Systems that run systemd (Ubuntu 16.04+, Centos 6.5+, Fedora, Debian) also run a daemon called journald which keeps logs of boot messages, kernel messages and messages from various services. The journalctl app can be used to query & display the results from journald’s logging.
Just issuing the journalctl command displays all the logs from the beginning. Let us make it easier to filter out messages. To filter messages based on a service, use the -u flag.

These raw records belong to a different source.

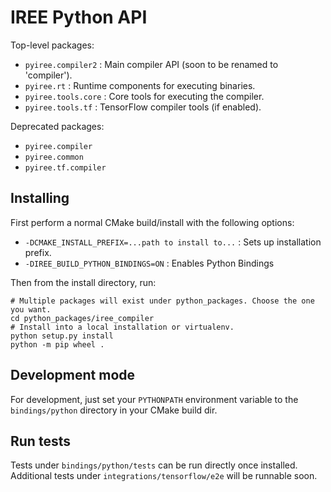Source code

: # IREE Python API

Top-level packages:

* `pyiree.compiler2` : Main compiler API (soon to be renamed to 'compiler').
* `pyiree.rt` : Runtime components for executing binaries.
* `pyiree.tools.core` : Core tools for executing the compiler.
* `pyiree.tools.tf` : TensorFlow compiler tools (if enabled).

Deprecated packages:

* `pyiree.compiler`
* `pyiree.common`
* `pyiree.tf.compiler`

## Installing

First perform a normal CMake build/install with the following options:

* `-DCMAKE_INSTALL_PREFIX=...path to install to...` : Sets up installation
  prefix.
* `-DIREE_BUILD_PYTHON_BINDINGS=ON` : Enables Python Bindings

Then from the install directory, run:

```shell
# Multiple packages will exist under python_packages. Choose the one you want.
cd python_packages/iree_compiler
# Install into a local installation or virtualenv.
python setup.py install
python -m pip wheel .
```

## Development mode

For development, just set your `PYTHONPATH` environment variable to the
`bindings/python` directory in your CMake build dir.

## Run tests

Tests under `bindings/python/tests` can be run directly once installed.
Additional tests under `integrations/tensorflow/e2e` will be runnable soon.
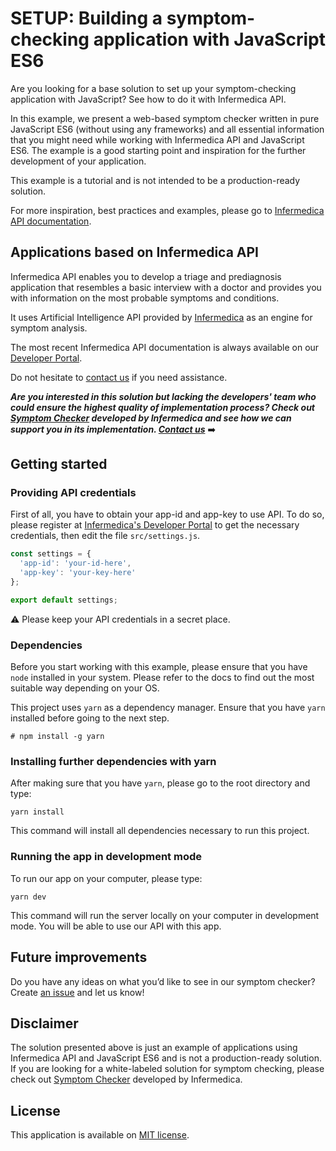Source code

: # SETUP: Building a symptom-checking application with JavaScript ES6

Are you looking for a base solution to set up your symptom-checking application with JavaScript? See how to do it with Infermedica API.

In this example, we present a web-based symptom checker written in pure JavaScript ES6 (without using any frameworks) and all essential information that you might need while working with Infermedica API and JavaScript ES6. The example is a good starting point and inspiration for the further development of your application.

This example is a tutorial and is not intended to be a production-ready solution.

For more inspiration, best practices and examples, please go to [Infermedica API documentation](https://developer.infermedica.com/docs/introduction).

## Applications based on Infermedica API

Infermedica API enables you to develop a triage and prediagnosis application that resembles a basic interview with a doctor and provides you with information on the most probable symptoms and conditions.

It uses Artificial Intelligence API provided by [Infermedica](https://infermedica.com) as an engine for symptom analysis.

The most recent Infermedica API documentation is always available on our [Developer Portal](https://developer.infermedica.com/).

Do not hesitate to [contact us](mailto:support@infermedica.com) if you need assistance.

***Are you interested in this solution but lacking the developers' team who could ensure the highest quality of implementation process? Check out [Symptom Checker](https://infermedica.com/product/symptom-checker) developed by Infermedica and see how we can support you in its implementation. [Contact us](https://infermedica.com/contact)*** ➡️

## Getting started

### Providing API credentials

First of all, you have to obtain your app-id and app-key to use API. To do so, please register at [Infermedica's Developer Portal](https://developer.infermedica.com) to get the necessary credentials, then edit the file `src/settings.js`.
```javascript
const settings = {
  'app-id': 'your-id-here',
  'app-key': 'your-key-here'
};

export default settings;
```

⚠️  Please keep your API credentials in a secret place.

### Dependencies

Before you start working with this example, please ensure that you have `node` installed in your system.
Please refer to the docs to find out the most suitable way depending on your OS.

This project uses `yarn` as a dependency manager. Ensure that you have `yarn` installed before going to the next step.

`# npm install -g yarn`

### Installing further dependencies with yarn

After making sure that you have `yarn`, please go to the root directory and type:

`yarn install`

This command will install all dependencies necessary to run this project.

### Running the app in development mode

To run our app on your computer, please type:

`yarn dev`

This command will run the server locally on your computer in development mode.
You will be able to use our API with this app.

## Future improvements

Do you have any ideas on what you’d like to see in our symptom checker? Create [an issue](https://github.com/infermedica/js-symptom-checker-example/issues/new) and let us know!

## Disclaimer

The solution presented above is just an example of applications using Infermedica API and JavaScript ES6 and is not a production-ready solution. If you are looking for a white-labeled solution for symptom checking, please check out [Symptom Checker](https://infermedica.com/product/symptom-checker) developed by Infermedica.

 ## License

This application is available on [MIT license](./LICENSE).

journalctl -u mariadb.service
Lists all messages issued by the mariadb.service. Over a period of time, it could be pages of information, let us filter it further to messages since the last boot
journalctl -b -u mariadb.service
The -b flag limits to messages since the last restart. In case you restarted the machine due to a problem and want to identify messages before the most recent reboot, add the -1 flag like so
journalctl -b -1 -u mariadb.service
If you know the time frame around when the error occurred, you can add the –since flag
journalctl --since today # Lists journal entries from today
journalctl --since “2018-07-05 13:20:00” # Lists entries from 13:20 on 5th July
You can add the -u flag to limit to services you want
Most applications keep log entries based on settings such as ERROR/DEBUG level. These logs are in /var/logs/{application-name}, unless the application uses a different setting. Please consult the application’s documentation for exact locations and how the log messages can be diagnosed.
Hopefully, this article gives you a basic toolkit to look under the hood and see which bolts need to be tightened. For advanced users or for critical applications, we recommend using monitoring tools (self-hosted or 3rd party). Though that is an article for a later date.